The response of most people I told I was going to Taste of London this weekend was pretty much the same - take lots of money, because you'll need it. For someone like me, who can somehow get through the best part of £60 just sipping cocktails in a London hotel bar of an afternoon, this was worrying. So I made a solemn pact to absolutely not spend more than the £20 worth of 'Crowns' (the festival currency) that came with the ticket and still try to make the most of what was on offer.
The first purchase of the day was a lovely Caipirinha at a bar whose plugged product I've completely forgotten. Yay advertising. But the Australian bar staff were very cheery and the Caipirinha itself had just the right mix of brown sugar, crushed lime and cachaça.
Our next stop was the Freedom Lager stall where I sampled a pint of their organic pilsner, and very nice it was too. If you want to try it yourself they have it on tap in a bar at the top end of Brick Lane. I know because I went there the other night - goes very well with a salt beef beigel.
After liquid refreshment we were ready for our first food course, and a decision was jointly made to go for Gary Rhodes' (from Rhodes 24 restaurant) White Tomato Soup. This was really lovely - rich and creamy and despite its dramatic appearance tasted like a very well made tomato soup, which in fact it was. I wondered whether they used a special type of white tomatoes or whether they made a consommé and bleached it somehow. Clever stuff anyway.
From Launceston Place we had a little paper cone of roast middle white pork risotto, which was light and fluffy but just slightly too sickly for my tastes - I've never been a big fan of risotto though so I'm sure others would have loved it.
Scallops from Forntum & Mason (their new Fountain restaurant perhaps? I didn't ask) were only OK really. Prettily presented in the shell and the coriander and lentil mixture was tasty but the scallops themselves too tiny to have a decent crust. They were nice and sweet though.
Next we tried a smoked salmon thingy from Rowley Leigh's Café Anglais - they pumped wood smoke into these little plastic containers so it all looked quite dramatic, but the effect was just a gimmick unfortunately as the salmon and baby watercress (literally all it was) was very dull once the smoke had evaporated. It was interesting, actually, how the plastic plates and cutlery provided an uncompromising level playing field for all the restaurants, and although the queue for Le Gavroche (2 Michelin stars) was massive, the dishes they were turning out (admittedly I didn't actually taste any) looked quite lost, whereas a more budget restaurant such as AWT's Notting Grill seemed to adapt quite well to the rustic festival atmosphere and their spit-roasted pig looked brilliant.

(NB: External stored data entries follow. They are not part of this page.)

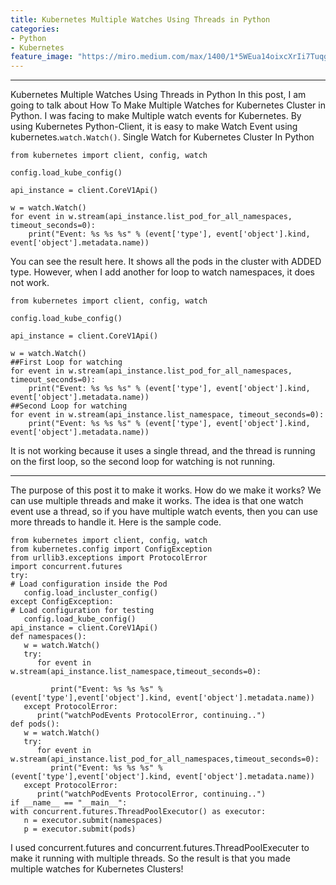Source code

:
 ```yaml
---
title: Kubernetes Multiple Watches Using Threads in Python
categories:
- Python
- Kubernetes
feature_image: "https://miro.medium.com/max/1400/1*5WEua14oixcXrIi7Tuqgfg.webp"
---
```

---

Kubernetes Multiple Watches Using Threads in Python
In this post, I am going to talk about How To Make Multiple Watches for Kubernetes Cluster in Python.
I was facing to make Multiple watch events for Kubernetes. By using Kubernetes Python-Client, it is easy to make Watch Event using kubernetes.```watch.Watch()```.
Single Watch for Kubernetes Cluster In Python

```
from kubernetes import client, config, watch

config.load_kube_config()

api_instance = client.CoreV1Api()

w = watch.Watch()
for event in w.stream(api_instance.list_pod_for_all_namespaces, timeout_seconds=0):
    print("Event: %s %s %s" % (event['type'], event['object'].kind, event['object'].metadata.name))
```

You can see the result here.
It shows all the pods in the cluster with ADDED type.
However, when I add another for loop to watch namespaces, it does not work.
```
from kubernetes import client, config, watch

config.load_kube_config()

api_instance = client.CoreV1Api()

w = watch.Watch()
##First Loop for watching
for event in w.stream(api_instance.list_pod_for_all_namespaces, timeout_seconds=0):
    print("Event: %s %s %s" % (event['type'], event['object'].kind, event['object'].metadata.name))
##Second Loop for watching
for event in w.stream(api_instance.list_namespace, timeout_seconds=0):
    print("Event: %s %s %s" % (event['type'], event['object'].kind, event['object'].metadata.name))
```
It is not working because it uses a single thread, and the thread is running on the first loop, so the second loop for watching is not running.

---

The purpose of this post it to make it works.
How do we make it works?
We can use multiple threads and make it works.
The idea is that one watch event use a thread, so if you have multiple watch events, then you can use more threads to handle it.
Here is the sample code.
```
from kubernetes import client, config, watch
from kubernetes.config import ConfigException
from urllib3.exceptions import ProtocolError
import concurrent.futures
try:
# Load configuration inside the Pod
   config.load_incluster_config()
except ConfigException:
# Load configuration for testing
   config.load_kube_config()
api_instance = client.CoreV1Api()
def namespaces():
   w = watch.Watch()
   try:
      for event in   w.stream(api_instance.list_namespace,timeout_seconds=0):
         
         print("Event: %s %s %s" % (event['type'],event['object'].kind, event['object'].metadata.name))
   except ProtocolError:
      print("watchPodEvents ProtocolError, continuing..")
def pods():
   w = watch.Watch()
   try:
      for event in w.stream(api_instance.list_pod_for_all_namespaces,timeout_seconds=0):
         print("Event: %s %s %s" % (event['type'],event['object'].kind, event['object'].metadata.name))
   except ProtocolError:
      print("watchPodEvents ProtocolError, continuing..")
if __name__ == "__main__":
with concurrent.futures.ThreadPoolExecutor() as executor:
   n = executor.submit(namespaces)
   p = executor.submit(pods)
```
I used concurrent.futures and concurrent.futures.ThreadPoolExecuter to make it running with multiple threads.
So the result is that you made multiple watches for Kubernetes Clusters!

I mean I know Taste is supposed to be all about fine dining, but if I'm sat in the grass on a hot summer's day with a beer in one hand, give me a pig sandwich over a foie gras terrine any day.
I suppose if the worst you can say about the Taste festival is that it's a slightly posh cook-off/picnic then it's still worth a visit. And although the opportunity was there to ram product launches down your throat (literally) at every stall, you have to give the festival organisers credit for keeping blatant mass-market PR stunts to the minimum and any high-street products tended to be organic (Rachel's Farm) or worthy in some other way. The only really blatant corporate gatecrashers were Cobra beer, but they won my favour by providing endless free samples while I filled in a market research survey for them and earned £5. Drink Cobra beer! See, it does work after all.
We didn't stick around for Marcus Wareing's live demo at 21:30 but I did spot Angela Hartnett and Aiden Byrne manning their stalls, and I suppose it's only natural the level of involvment of the chefs at their festival tents reflected what goes on in the kitchens of the actual restaurants. I don't blame Gary Rhodes or Joel Robuchon wanting to kick back slightly now they're multi-millionaires, I just wish they'd stop pretending to still be head chefs. Or maybe I just deeply misunderstand the restaurant business. Yes, in fact, it's more likely to be that.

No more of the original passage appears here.